鳥取県・倉吉市にあるホテル「グリーンスコーレせきがね」で4月7日から、マンガ20万冊以上が読み放題のサービス「ふるいち 関金温泉まんが王国」が始まりました。
温泉+マンガという組み合わせはそう珍しくないものの、「20万冊以上」という数字はかなりのインパクト。20万……なんとなくすごそうですが、言葉を聞いただけではにわかに想像できない……。ということで現地を取材してみたところ、そこに広がる光景は、はてしなく本棚が続くマンガ好きにとっての天国でした。
背景には鳥取「まんが王国」構想
鳥取県といえば「まんが王国」をうたい、鳥取砂丘コナン空港や境港市の「水木しげるロード」などを整備して、地域活性や観光振興に結び付けている県です。
「ふるいち 関金温泉まんが王国」がある倉吉市も、2016年より市がWeb連動型の音楽企画「ひなビタ♪」とのコラボイベントを開催したり、2018年に約2000点のフィギュアを展示する「円形劇場 くらよしフィギュアミュージアム」をオープンさせたりと、サブカルチャーとの連動が目立ちます。
そんな鳥取県の構想に賛同し、後押しするために始まったのがこの企画。2018年の秋ごろから具体的な準備を始め、オープンまでに少しずつ本棚を増やしていったといいます。
廊下やロビーにはこれでもかと本棚が置かれ、さらにはマンガの本棚だけが置かれた専用部屋も5室。目録はデータ化されていませんが、少年、少女、青年といった具合に、区画によってジャンルごとに整理されているので本棚を眺めながら歩いているだけで読みたそうな本に出会えます。あとは本をピックアップして、ロビーなどのイスに座って没頭して読むだけ。

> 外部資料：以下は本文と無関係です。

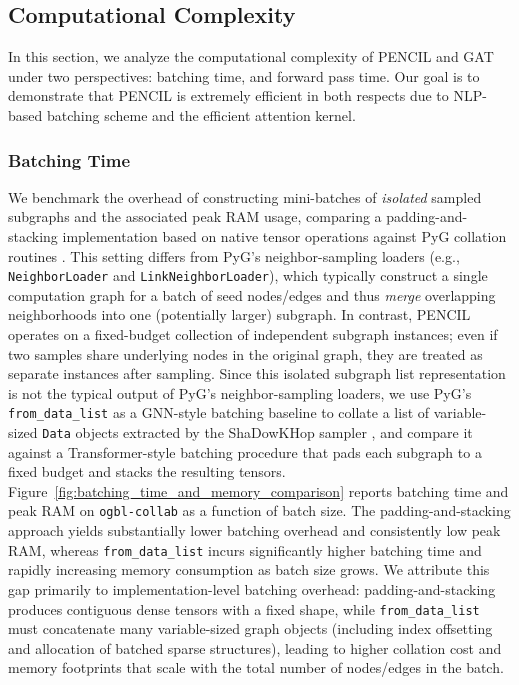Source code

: \documentclass{article}
\theoremstyle{plain}
\theoremstyle{definition}
\theoremstyle{remark}
\begin{document}
\subsection{Computational Complexity} \label{app:computational-complexity}

In this section, we analyze the computational complexity of PENCIL and GAT under two perspectives: batching time, and forward pass time. Our goal is to demonstrate that PENCIL is extremely efficient in both respects due to NLP-based batching scheme and the efficient attention kernel.

\subsubsection{Batching Time}

We benchmark the overhead of constructing mini-batches of \emph{isolated} sampled subgraphs and the associated peak RAM usage, comparing a padding-and-stacking implementation based on native tensor operations against PyG collation routines \cite{fey2025pyg,fey2019pyg}. This setting differs from PyG's neighbor-sampling loaders (e.g., \texttt{NeighborLoader} and \texttt{LinkNeighborLoader}), which typically construct a single computation graph for a batch of seed nodes/edges and thus \emph{merge} overlapping neighborhoods into one (potentially larger) subgraph. In contrast, PENCIL operates on a fixed-budget collection of independent subgraph instances; even if two samples share underlying nodes in the original graph, they are treated as separate instances after sampling. Since this isolated subgraph list representation is not the typical output of PyG's neighbor-sampling loaders, we use PyG's \texttt{from\_data\_list} as a GNN-style batching baseline to collate a list of variable-sized \texttt{Data} objects extracted by the ShaDowKHop sampler \cite{zeng2021decoupling}, and compare it against a Transformer-style batching procedure that pads each subgraph to a fixed budget and stacks the resulting tensors. Figure~\ref{fig:batching_time_and_memory_comparison} reports batching time and peak RAM on \texttt{ogbl-collab} as a function of batch size. The padding-and-stacking approach yields substantially lower batching overhead and consistently low peak RAM, whereas \texttt{from\_data\_list} incurs significantly higher batching time and rapidly increasing memory consumption as batch size grows. We attribute this gap primarily to implementation-level batching overhead: padding-and-stacking produces contiguous dense tensors with a fixed shape, while \texttt{from\_data\_list} must concatenate many variable-sized graph objects (including index offsetting and allocation of batched sparse structures), leading to higher collation cost and memory footprints that scale with the total number of nodes/edges in the batch.
\end{document}

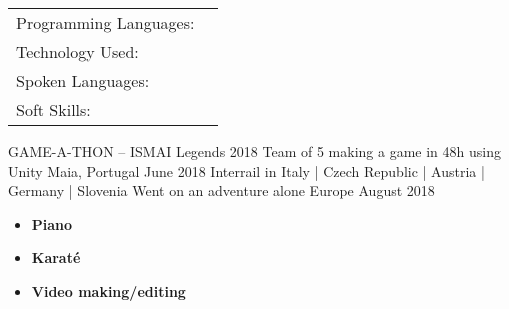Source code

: \documentclass[]{awesome-cv}
\begin{document}
\vspace{-2mm}
\begin{cventries}
	\vspace{-2mm}
	\cventry
	{}
	{\def\arraystretch{1.15}{\begin{tabular}{ l l }
		Programming Languages:  & {\skill{ Java, JavaScript, C\#, PROLOG }} \\
		Technology Used:  & {\skill{ Angular, Node.js, .NET Core, Jira, Git, SonarQube, Jenkins, Oracle, Maven}} \\
		Spoken Languages:  & {\skill{ English, Portuguese, French, Spanish}} \\
		Soft Skills:  & {\skill{ Team work, Self-motivation, Creativity, Good communication}} \\
		\end{tabular}}}
	{}
	{}
	{}
\end{cventries}

\vspace{-2mm}
\begin{cvhonors}
	\cvhonor
	{GAME-A-THON – ISMAI Legends 2018}
	{Team of 5 making a game in 48h using Unity}
	{Maia, Portugal}
	{June 2018}
	\cvhonor
	{Interrail in Italy | Czech Republic | Austria | Germany | Slovenia}
	{Went on an adventure alone}
	{Europe}
	{August 2018}
\end{cvhonors}

\begin{itemize}
	\item \textbf{Piano} 
	\item \textbf{Karaté} 
	\item \textbf{Video making/editing} 

\end{itemize}

\
\end{document}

また内装を見れば、「痛ホテル」とも呼べるほど、ポスターやタペストリー、ぬいぐるみ、フィギュア、等身大パネルなどがそこかしこに展開されています。
特に本気ぶりが伝わってきたのが女性向けのコーナーです。畳敷きの元宴会場を3室使い、ボーイズラブ作品を含む3万冊を提供するうえ、一人一人の席が間仕切りされた読書ルームまで用意します。いずれの部屋も「男子禁制」なので、安心して自分の世界に没頭できるのがうれしいですね。
数だけでなく質にもこだわり
ホテル側によると、実は約20万冊というのは表に出ている分だけで、バックヤードも合わせると蔵書は約26万5000冊にのぼるとのこと。
ざっと調べてみたところ、マンガを置いている温泉やスーパー銭湯の蔵書が一般的に数千〜1万冊ほどといったところ。中国地方だと広島のマンガ図書館が約5万冊、一般的な中古書店のコミック在庫がだいたい7〜10万冊ほどらしいので、20万冊という数字がいかにものすごいかが分かります。
また、これだけの数をそろえるとなると相当なコストがかかったのでは――と心配になりますが、導入にあたっては古書店の在庫を活用することでコストを抑えたとのこと。今回のプロジェクトは、ホテルを運営するトラベルシリウスだけでなく、古書店チェーン「古本市場」で知られるテイツー、そして自衛隊岡山地方協力本部の萌えPRキャラを手掛けるインクの3社が関わっています。
数だけでなく、質という点でも力を入れています。インターネットカフェなどでは、流通在庫がある新しめの作品が中心となりますが、まんが王国では古かったり、マイナーだったりする作品までカバーしているとのこと。テイツーによれば、単純に古本の在庫を放出しただけでなく、店頭での売れ筋なんだけど、どうしても入れたかったという作品も「最後の一押し」で入れたとのことです。
利用料金は、温泉・ドリンクバー付きで12時間1000円、1泊36時間滞在なら5000円からと非常にリーズナブルなのがうれしいところ。さらにホテルから車で10分ほどのところには、レール内に竹が生えている景色で有名な旧国鉄倉吉線の廃線跡があります。撮影にもよさそうなので、コスプレイヤーさんにぜひ活用してほしいスポットです。
マンガは電子書籍が全盛ですが、物理的な本にも棚を眺めながら興味のありそうな作品を探したり、記憶の片隅に埋もれていた思い出の一作に出会えたりといったメリットがあります。4月7日には鳥取出身で漫画好きで知られる衆議院議員の石破茂氏や、「ゲート 自衛隊 彼の地にて、斯く戦えり」を執筆した小説家の柳内たくみ氏らを招いたオープニングイベントも開かれ、石破氏らはまんが王国内を巡回しつつ、ときには作品を手にとりながら“天国”を満喫していました。